Sadece O anlarda emin olduğum tek bir şey var; dünya bize egolarımızın söylediği gibi, sadece bizler için dönmüyor ve ne yazık ki zekamızın bizi en güçlü canlı yaptığına olan inancımız koca bir saçmalık. Bir kaplanla yüz yüze geldiğinizde gücün ne demek olduğunu hemen anlıyorsunuz. Bugüne kadar bildiğiniz güç kavramının hiçte öyle olmadığını anlatıyor O bakış size.
Kendimizi beğenmiş canlılarız
O güce hayran kalıyorum gerçekten de gözlerimin içine bakıyor kaplan istese beni bir solukta siler tarihten ve her şeyi anlıyorum ‘biz kendimizi beğenmiş canlılarız’. Ve üstesinden gelmemiz gereken büyük bir sorunumuz var ‘Egolarımız’. Kendimizi en güçlü sanıyoruz. Ama çok yanılıyoruz.
Yıllar önce bir kartpostalda karşıma çıkan Long neck Karen kabilesiyle tanışacak kadar yerelleşiyorum artık ve doğaya vuruyorum kendimi.

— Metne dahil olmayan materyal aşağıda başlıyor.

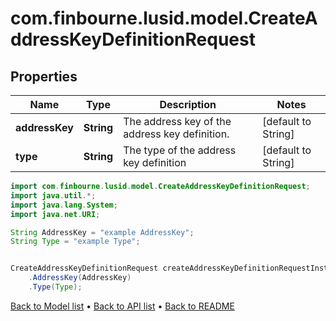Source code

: # com.finbourne.lusid.model.CreateAddressKeyDefinitionRequest

## Properties

Name | Type | Description | Notes
------------ | ------------- | ------------- | -------------
**addressKey** | **String** | The address key of the address key definition. | [default to String]
**type** | **String** | The type of the address key definition | [default to String]

```java
import com.finbourne.lusid.model.CreateAddressKeyDefinitionRequest;
import java.util.*;
import java.lang.System;
import java.net.URI;

String AddressKey = "example AddressKey";
String Type = "example Type";


CreateAddressKeyDefinitionRequest createAddressKeyDefinitionRequestInstance = new CreateAddressKeyDefinitionRequest()
    .AddressKey(AddressKey)
    .Type(Type);
```


[Back to Model list](../README.md#documentation-for-models) &#8226; [Back to API list](../README.md#documentation-for-api-endpoints) &#8226; [Back to README](../README.md)

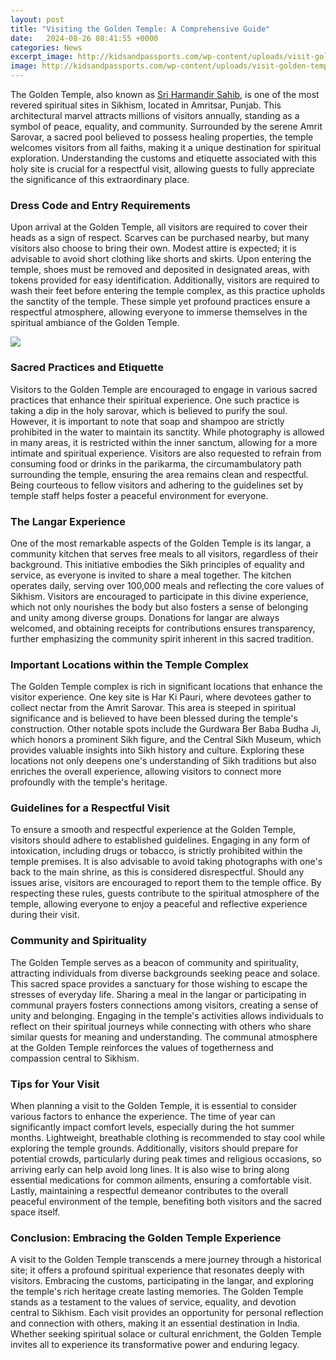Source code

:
 ```yaml
---
layout: post
title: "Visiting the Golden Temple: A Comprehensive Guide"
date:   2024-08-26 08:41:55 +0000
categories: News
excerpt_image: http://kidsandpassports.com/wp-content/uploads/visit-golden-temple-family-sitting-by-saravor-1024x768.jpeg
image: http://kidsandpassports.com/wp-content/uploads/visit-golden-temple-family-sitting-by-saravor-1024x768.jpeg
---
```


The Golden Temple, also known as [Sri Harmandir Sahib](https://fr.edu.vn/en/Harmandir_Sahib), is one of the most revered spiritual sites in Sikhism, located in Amritsar, Punjab. This architectural marvel attracts millions of visitors annually, standing as a symbol of peace, equality, and community. Surrounded by the serene Amrit Sarovar, a sacred pool believed to possess healing properties, the temple welcomes visitors from all faiths, making it a unique destination for spiritual exploration. Understanding the customs and etiquette associated with this holy site is crucial for a respectful visit, allowing guests to fully appreciate the significance of this extraordinary place.
### Dress Code and Entry Requirements
Upon arrival at the Golden Temple, all visitors are required to cover their heads as a sign of respect. Scarves can be purchased nearby, but many visitors also choose to bring their own. Modest attire is expected; it is advisable to avoid short clothing like shorts and skirts. Upon entering the temple, shoes must be removed and deposited in designated areas, with tokens provided for easy identification. Additionally, visitors are required to wash their feet before entering the temple complex, as this practice upholds the sanctity of the temple. These simple yet profound practices ensure a respectful atmosphere, allowing everyone to immerse themselves in the spiritual ambiance of the Golden Temple.

![](http://kidsandpassports.com/wp-content/uploads/visit-golden-temple-family-sitting-by-saravor-1024x768.jpeg)
### Sacred Practices and Etiquette
Visitors to the Golden Temple are encouraged to engage in various sacred practices that enhance their spiritual experience. One such practice is taking a dip in the holy sarovar, which is believed to purify the soul. However, it is important to note that soap and shampoo are strictly prohibited in the water to maintain its sanctity. While photography is allowed in many areas, it is restricted within the inner sanctum, allowing for a more intimate and spiritual experience. Visitors are also requested to refrain from consuming food or drinks in the parikarma, the circumambulatory path surrounding the temple, ensuring the area remains clean and respectful. Being courteous to fellow visitors and adhering to the guidelines set by temple staff helps foster a peaceful environment for everyone.
### The Langar Experience
One of the most remarkable aspects of the Golden Temple is its langar, a community kitchen that serves free meals to all visitors, regardless of their background. This initiative embodies the Sikh principles of equality and service, as everyone is invited to share a meal together. The kitchen operates daily, serving over 100,000 meals and reflecting the core values of Sikhism. Visitors are encouraged to participate in this divine experience, which not only nourishes the body but also fosters a sense of belonging and unity among diverse groups. Donations for langar are always welcomed, and obtaining receipts for contributions ensures transparency, further emphasizing the community spirit inherent in this sacred tradition.
### Important Locations within the Temple Complex
The Golden Temple complex is rich in significant locations that enhance the visitor experience. One key site is Har Ki Pauri, where devotees gather to collect nectar from the Amrit Sarovar. This area is steeped in spiritual significance and is believed to have been blessed during the temple's construction. Other notable spots include the Gurdwara Ber Baba Budha Ji, which honors a prominent Sikh figure, and the Central Sikh Museum, which provides valuable insights into Sikh history and culture. Exploring these locations not only deepens one's understanding of Sikh traditions but also enriches the overall experience, allowing visitors to connect more profoundly with the temple's heritage.
### Guidelines for a Respectful Visit
To ensure a smooth and respectful experience at the Golden Temple, visitors should adhere to established guidelines. Engaging in any form of intoxication, including drugs or tobacco, is strictly prohibited within the temple premises. It is also advisable to avoid taking photographs with one's back to the main shrine, as this is considered disrespectful. Should any issues arise, visitors are encouraged to report them to the temple office. By respecting these rules, guests contribute to the spiritual atmosphere of the temple, allowing everyone to enjoy a peaceful and reflective experience during their visit.
### Community and Spirituality
The Golden Temple serves as a beacon of community and spirituality, attracting individuals from diverse backgrounds seeking peace and solace. This sacred space provides a sanctuary for those wishing to escape the stresses of everyday life. Sharing a meal in the langar or participating in communal prayers fosters connections among visitors, creating a sense of unity and belonging. Engaging in the temple's activities allows individuals to reflect on their spiritual journeys while connecting with others who share similar quests for meaning and understanding. The communal atmosphere at the Golden Temple reinforces the values of togetherness and compassion central to Sikhism.
### Tips for Your Visit
When planning a visit to the Golden Temple, it is essential to consider various factors to enhance the experience. The time of year can significantly impact comfort levels, especially during the hot summer months. Lightweight, breathable clothing is recommended to stay cool while exploring the temple grounds. Additionally, visitors should prepare for potential crowds, particularly during peak times and religious occasions, so arriving early can help avoid long lines. It is also wise to bring along essential medications for common ailments, ensuring a comfortable visit. Lastly, maintaining a respectful demeanor contributes to the overall peaceful environment of the temple, benefiting both visitors and the sacred space itself.
### Conclusion: Embracing the Golden Temple Experience
A visit to the Golden Temple transcends a mere journey through a historical site; it offers a profound spiritual experience that resonates deeply with visitors. Embracing the customs, participating in the langar, and exploring the temple's rich heritage create lasting memories. The Golden Temple stands as a testament to the values of service, equality, and devotion central to Sikhism. Each visit provides an opportunity for personal reflection and connection with others, making it an essential destination in India. Whether seeking spiritual solace or cultural enrichment, the Golden Temple invites all to experience its transformative power and enduring legacy.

Yağmur ormanları, safari, rafting, fillerle aşk derken kendimi kartpostalın içinde kabilenin en yaşlı kadınının yanında otururken buluyorum ve öğreniyorum ki hayalini farkında bile olmadan kurduğumuz her şey bizi arıyor, uygun koşulları yaratıyor ve karşımıza çıkıyor biz bunun hayalini bile kurduğumuzu unutmuş durumun içinde zevkten dört köşe oluyoruz. Oysa bu tam olarak bizim istediğimiz şey oluyor aslında sadece unutmak eylemi, bizim farkındalığımızı yok ediyor. Ancak hatırlamak da bir o kadar kolay, eski bir arkadaş, bir fotoğraf, atılmış bir kartpostal bir mektup nerede olmak istediğinin canlı kanlı kanıtı oluyor. Tüylerin ürperiyor hayatın sana olan saygısına ve tekrar hayal kurmaya başlıyorsun unutmak ve bir gün karşına çıkınca hatırlamak üzere.
Ben 16 yaşımdayım ve bir doğum günü tebrik kartı olarak Arzu’ya Long neck kabilesi kartı yollayıp, buraları görmeliyiz yok olmadan yazıyorum. Ben 26 yaşımda bu seyahat dönüşü fotoğrafları yayınladığımda, Arzu bana kartı gösteriyor. Tamamen unutmuşum. Aslında hiç unutmamışım…
Kelebek çiftlikleri, orkide bahçeleri, Lumphun’da dağda sanat, Doi Suthep, Siam Krallığı, Chang birası ve daha sayamadığım onlarca anım… Chiang Mai benim için harikalar diyarıdır.